++++ Records supplied ++++

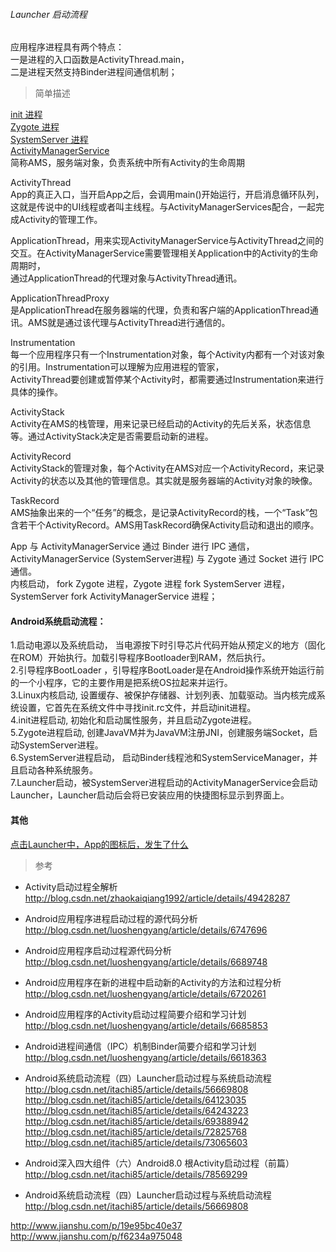 ###### Launcher 启动流程

应用程序进程具有两个特点：  
一是进程的入口函数是ActivityThread.main，  
二是进程天然支持Binder进程间通信机制；  

> 简单描述    

[init 进程](launcher/fork_Zygote.md)  
[Zygote 进程](launcher/Zygote.md)  
[SystemServer 进程](launcher/SystemServer.md)  
[ActivityManagerService](launcher/ActivityManagerService.md)  
简称AMS，服务端对象，负责系统中所有Activity的生命周期  

ActivityThread  
App的真正入口，当开启App之后，会调用main()开始运行，开启消息循环队列，这就是传说中的UI线程或者叫主线程。与ActivityManagerServices配合，一起完成Activity的管理工作。  

ApplicationThread，用来实现ActivityManagerService与ActivityThread之间的交互。在ActivityManagerService需要管理相关Application中的Activity的生命周期时，  
通过ApplicationThread的代理对象与ActivityThread通讯。

ApplicationThreadProxy  
是ApplicationThread在服务器端的代理，负责和客户端的ApplicationThread通讯。AMS就是通过该代理与ActivityThread进行通信的。

Instrumentation  
每一个应用程序只有一个Instrumentation对象，每个Activity内都有一个对该对象的引用。Instrumentation可以理解为应用进程的管家，  
ActivityThread要创建或暂停某个Activity时，都需要通过Instrumentation来进行具体的操作。

ActivityStack  
Activity在AMS的栈管理，用来记录已经启动的Activity的先后关系，状态信息等。通过ActivityStack决定是否需要启动新的进程。

ActivityRecord  
ActivityStack的管理对象，每个Activity在AMS对应一个ActivityRecord，来记录Activity的状态以及其他的管理信息。其实就是服务器端的Activity对象的映像。

TaskRecord  
AMS抽象出来的一个“任务”的概念，是记录ActivityRecord的栈，一个“Task”包含若干个ActivityRecord。AMS用TaskRecord确保Activity启动和退出的顺序。  



App 与 ActivityManagerService 通过 Binder 进行 IPC 通信，ActivityManagerService (SystemServer进程) 与 Zygote 通过 Socket 进行 IPC 通信。  
内核启动， fork Zygote 进程，Zygote 进程 fork SystemServer 进程， SystemServer fork ActivityManagerService 进程；  

#### Android系统启动流程：  
1.启动电源以及系统启动， 当电源按下时引导芯片代码开始从预定义的地方（固化在ROM）开始执行。加载引导程序Bootloader到RAM，然后执行。   
2.引导程序BootLoader ，引导程序BootLoader是在Android操作系统开始运行前的一个小程序，它的主要作用是把系统OS拉起来并运行。   
3.Linux内核启动, 设置缓存、被保护存储器、计划列表、加载驱动。当内核完成系统设置，它首先在系统文件中寻找init.rc文件，并启动init进程。   
4.init进程启动, 初始化和启动属性服务，并且启动Zygote进程。   
5.Zygote进程启动, 创建JavaVM并为JavaVM注册JNI，创建服务端Socket，启动SystemServer进程。   
6.SystemServer进程启动， 启动Binder线程池和SystemServiceManager，并且启动各种系统服务。   
7.Launcher启动，被SystemServer进程启动的ActivityManagerService会启动Launcher，Launcher启动后会将已安装应用的快捷图标显示到界面上。  

#### 其他   
[点击Launcher中，App的图标后，发生了什么](launcher/Launcher_Click_App_Icon_Process.md)   


> 参考 

- Activity启动过程全解析  
http://blog.csdn.net/zhaokaiqiang1992/article/details/49428287  

- Android应用程序进程启动过程的源代码分析  
http://blog.csdn.net/luoshengyang/article/details/6747696  

- Android应用程序启动过程源代码分析  
http://blog.csdn.net/luoshengyang/article/details/6689748  

- Android应用程序在新的进程中启动新的Activity的方法和过程分析  
http://blog.csdn.net/luoshengyang/article/details/6720261  

-  Android应用程序的Activity启动过程简要介绍和学习计划  
http://blog.csdn.net/luoshengyang/article/details/6685853  

- Android进程间通信（IPC）机制Binder简要介绍和学习计划  
http://blog.csdn.net/luoshengyang/article/details/6618363  

- Android系统启动流程（四）Launcher启动过程与系统启动流程  
http://blog.csdn.net/itachi85/article/details/56669808  
http://blog.csdn.net/itachi85/article/details/64123035  
http://blog.csdn.net/itachi85/article/details/64243223  
http://blog.csdn.net/itachi85/article/details/69388942  
http://blog.csdn.net/itachi85/article/details/72825768  
http://blog.csdn.net/itachi85/article/details/73065603  

- Android深入四大组件（六）Android8.0 根Activity启动过程（前篇）    
http://blog.csdn.net/itachi85/article/details/78569299  

- Android系统启动流程（四）Launcher启动过程与系统启动流程  
http://blog.csdn.net/itachi85/article/details/56669808  

http://www.jianshu.com/p/19e95bc40e37  
http://www.jianshu.com/p/f6234a975048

++++

## What is needed
The whole listing should be restated word for word, with no pictures.

## Output for this exercise
 ###### Launcher 启动流程

应用程序进程具有两个特点：  
一是进程的入口函数是ActivityThread.main，  
二是进程天然支持Binder进程间通信机制；  

> 简单描述    

[init 进程](launcher/fork_Zygote.md)  
[Zygote 进程](launcher/Zygote.md)  
[SystemServer 进程](launcher/SystemServer.md)  
[ActivityManagerService](launcher/ActivityManagerService.md)  
简称AMS，服务端对象，负责系统中所有Activity的生命周期  

ActivityThread  
App的真正入口，当开启App之后，会调用main()开始运行，开启消息循环队列，这就是传说中的UI线程或者叫主线程。与ActivityManagerServices配合，一起完成Activity的管理工作。  

ApplicationThread，用来实现ActivityManagerService与ActivityThread之间的交互。在ActivityManagerService需要管理相关Application中的Activity的生命周期时，  
通过ApplicationThread的代理对象与ActivityThread通讯。

ApplicationThreadProxy  
是ApplicationThread在服务器端的代理，负责和客户端的ApplicationThread通讯。AMS就是通过该代理与ActivityThread进行通信的。

Instrumentation  
每一个应用程序只有一个Instrumentation对象，每个Activity内都有一个对该对象的引用。Instrumentation可以理解为应用进程的管家，  
ActivityThread要创建或暂停某个Activity时，都需要通过Instrumentation来进行具体的操作。

ActivityStack  
Activity在AMS的栈管理，用来记录已经启动的Activity的先后关系，状态信息等。通过ActivityStack决定是否需要启动新的进程。

ActivityRecord  
ActivityStack的管理对象，每个Activity在AMS对应一个ActivityRecord，来记录Activity的状态以及其他的管理信息。其实就是服务器端的Activity对象的映像。

TaskRecord  
AMS抽象出来的一个“任务”的概念，是记录ActivityRecord的栈，一个“Task”包含若干个ActivityRecord。AMS用TaskRecord确保Activity启动和退出的顺序。  



App 与 ActivityManagerService 通过 Binder 进行 IPC 通信，ActivityManagerService (SystemServer进程) 与 Zygote 通过 Socket 进行 IPC 通信。  
内核启动， fork Zygote 进程，Zygote 进程 fork SystemServer 进程， SystemServer fork ActivityManagerService 进程；  

#### Android系统启动流程：  
1.启动电源以及系统启动， 当电源按下时引导芯片代码开始从预定义的地方（固化在ROM）开始执行。加载引导程序Bootloader到RAM，然后执行。   
2.引导程序BootLoader ，引导程序BootLoader是在Android操作系统开始运行前的一个小程序，它的主要作用是把系统OS拉起来并运行。   
3.Linux内核启动, 设置缓存、被保护存储器、计划列表、加载驱动。当内核完成系统设置，它首先在系统文件中寻找init.rc文件，并启动init进程。   
4.init进程启动, 初始化和启动属性服务，并且启动Zygote进程。   
5.Zygote进程启动, 创建JavaVM并为JavaVM注册JNI，创建服务端Socket，启动SystemServer进程。   
6.SystemServer进程启动， 启动Binder线程池和SystemServiceManager，并且启动各种系统服务。   
7.Launcher启动，被SystemServer进程启动的ActivityManagerService会启动Launcher，Launcher启动后会将已安装应用的快捷图标显示到界面上。  

#### 其他   
[点击Launcher中，App的图标后，发生了什么](launcher/Launcher_Click_App_Icon_Process.md)   


> 参考 

- Activity启动过程全解析  
http://blog.csdn.net/zhaokaiqiang1992/article/details/49428287  

- Android应用程序进程启动过程的源代码分析  
http://blog.csdn.net/luoshengyang/article/details/6747696  

- Android应用程序启动过程源代码分析  
http://blog.csdn.net/luoshengyang/article/details/6689748  

- Android应用程序在新的进程中启动新的Activity的方法和过程分析  
http://blog.csdn.net/luoshengyang/article/details/6720261  

-  Android应用程序的Activity启动过程简要介绍和学习计划  
http://blog.csdn.net/luoshengyang/article/details/6685853  

- Android进程间通信（IPC）机制Binder简要介绍和学习计划  
http://blog.csdn.net/luoshengyang/article/details/6618363  

- Android系统启动流程（四）Launcher启动过程与系统启动流程  
http://blog.csdn.net/itachi85/article/details/56669808  
http://blog.csdn.net/itachi85/article/details/64123035  
http://blog.csdn.net/itachi85/article/details/64243223  
http://blog.csdn.net/itachi85/article/details/69388942  
http://blog.csdn.net/itachi85/article/details/72825768  
http://blog.csdn.net/itachi85/article/details/73065603  

- Android深入四大组件（六）Android8.0 根Activity启动过程（前篇）    
http://blog.csdn.net/itachi85/article/details/78569299  

- Android系统启动流程（四）Launcher启动过程与系统启动流程  
http://blog.csdn.net/itachi85/article/details/56669808  

http://www.jianshu.com/p/19e95bc40e37  
http://www.jianshu.com/p/f6234a975048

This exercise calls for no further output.